问题
I want to share a numpy array across multiple processes. The processes only read the data, so I want to avoid making copies. I know how to do it if I can start with a multiprocessing.sharedctypes.RawArray
and then create a numpy array using numpy.frombuffer
. But what if I am initially given a numpy array? Is there a way to initialize a RawArray with the numpy array's data without copying the data? Or is there another way to share the data across the processes without copying it?
回答1:
I also have some of your requirements: a) given a large numpy array, b) need to share it among a bunch of processes c) read-only etc. And, for this I have been using something along the lines of:
mynparray = #initialize a large array from a file
shrarr_base_ptr = RawArray(ctypes.c_double, len*rows*cols)
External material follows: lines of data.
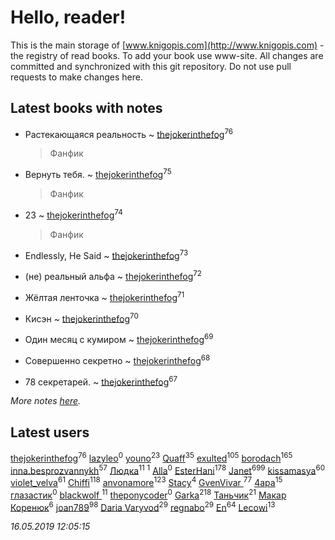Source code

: # Hello, reader!
This is the main storage of [www.knigopis.com](http://www.knigopis.com) - the registry of read books.
To add your book use www-site. All changes are committed and synchronized with this git repository.
Do not use pull requests to make changes here.


## Latest books with notes
* Растекающаяся реальность ~ [thejokerinthefog](users/317/317244423-vkontakte)<sup>76</sup>
    > Фанфик

* Вернуть тебя. ~ [thejokerinthefog](users/317/317244423-vkontakte)<sup>75</sup>
    > Фанфик

* 23 ~ [thejokerinthefog](users/317/317244423-vkontakte)<sup>74</sup>
    > Фанфик

* Endlessly, He Said ~ [thejokerinthefog](users/317/317244423-vkontakte)<sup>73</sup>

* (не) реальный альфа ~ [thejokerinthefog](users/317/317244423-vkontakte)<sup>72</sup>

* Жёлтая ленточка ~ [thejokerinthefog](users/317/317244423-vkontakte)<sup>71</sup>

* Кисэн ~ [thejokerinthefog](users/317/317244423-vkontakte)<sup>70</sup>

* Один месяц с кумиром ~ [thejokerinthefog](users/317/317244423-vkontakte)<sup>69</sup>

* Совершенно секретно ~ [thejokerinthefog](users/317/317244423-vkontakte)<sup>68</sup>

* 78 секретарей. ~ [thejokerinthefog](users/317/317244423-vkontakte)<sup>67</sup>


_More notes [here](latest_books_with_notes.md)._


## Latest users
[thejokerinthefog](users/317/317244423-vkontakte)<sup>76</sup> 
[lazyleo](users/116/116845519572391639637-google)<sup>0</sup> 
[youno](users/302/302928912-vkontakte)<sup>23</sup> 
[Quaff](users/122/12267158-vkontakte)<sup>35</sup> 
[exulted](users/100/100599204551896265722-google)<sup>105</sup> 
[borodach](users/157/15706320-vkontakte)<sup>165</sup> 
[inna.besprozvannykh](users/733/73323849-yandex)<sup>57</sup> 
[Людка](users/111/111038749-vkontakte)<sup>11</sup> 
[](users/114/114792281744850455512-google)<sup>1</sup> 
[Alla](users/103/103352250712959229257-google)<sup>0</sup> 
[EsterHani](users/305/30558181-vkontakte)<sup>178</sup> 
[Janet](users/108/108113656204404967440-google)<sup>699</sup> 
[kissamasya](users/684/68439978-vkontakte)<sup>60</sup> 
[violet_velva](users/116/116961712580551399099-google)<sup>61</sup> 
[Chiffi](users/105/105831994080785626680-google)<sup>118</sup> 
[anvonamore](users/595/5957175-vkontakte)<sup>123</sup> 
[Stacy](users/309/30902475-vkontakte)<sup>4</sup> 
[GvenVivar ](users/158/158266434925901-facebook)<sup>77</sup> 
[4apa](users/117/117392596378069249667-google)<sup>15</sup> 
[глазастик](users/115/115257673890455357280-google)<sup>0</sup> 
[blackwolf ](users/236/236639644-vkontakte)<sup>11</sup> 
[theponycoder](users/195/195144442-vkontakte)<sup>0</sup> 
[Garka](users/115/115753719718250012620-google)<sup>218</sup> 
[Таньчик](users/209/2096581563762610-facebook)<sup>21</sup> 
[Макар Коренюк](users/126/126368737-vkontakte)<sup>6</sup> 
[joan789](users/240/2401650-vkontakte)<sup>98</sup> 
[Daria Varyvod](users/829/829893410524253-facebook)<sup>29</sup> 
[regnabo](users/870/870059322-yandex)<sup>29</sup> 
[En](users/333/333646551-vkontakte)<sup>64</sup> 
[Lecowi](users/521/521873425-vkontakte)<sup>13</sup> 


_16.05.2019 12:05:15_
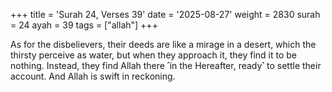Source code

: +++
title = 'Surah 24, Verses 39'
date = '2025-08-27'
weight = 2830
surah = 24
ayah = 39
tags = ["allah"]
+++

As for the disbelievers, their deeds are like a mirage in a desert, which the thirsty perceive as water, but when they approach it, they find it to be nothing. Instead, they find Allah there ˹in the Hereafter, ready˺ to settle their account. And Allah is swift in reckoning.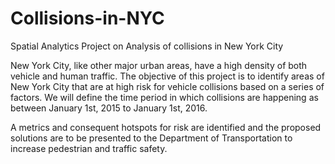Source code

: # Collisions-in-NYC
Spatial Analytics Project on Analysis of collisions in New York City

New York City, like other major urban areas, have a high density of both vehicle and human traffic. The objective of this project is to identify areas of New York City that are at high risk for vehicle collisions based on a series of factors. We will define the time period in which collisions are happening as between January 1st, 2015 to January 1st, 2016. 

A metrics and consequent hotspots for risk are  identified and the proposed solutions are to be presented to the Department of Transportation to increase pedestrian and traffic safety.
shrarr_ptr = np.frombuffer(shrarr_base_ptr)
shrarr_ptr = mynparray
where in my case, mynparray is 3-D. As for the actual sharing, I used the following style and it works so far.
inq1 = Queue()
inq2 = Queue()
outq = Queue()
p1 = Process(target = myfunc1, args=(inq1, outq,))
p1.start()
inq1.put((shrarr_ptr, ))
p2 = Process(target = myfunc2, args=(inq2, outq,))
p2.start()
inq2.put((shrarr_ptr,))
inq1.close()
inq2.close()
inq1.join_thread()
inq2.join_thread()
....
回答2:
To my knowledge it is not possible to declare memory as shared after it was assigned to a specific process. Similar discussions can be found here and here (more suitable).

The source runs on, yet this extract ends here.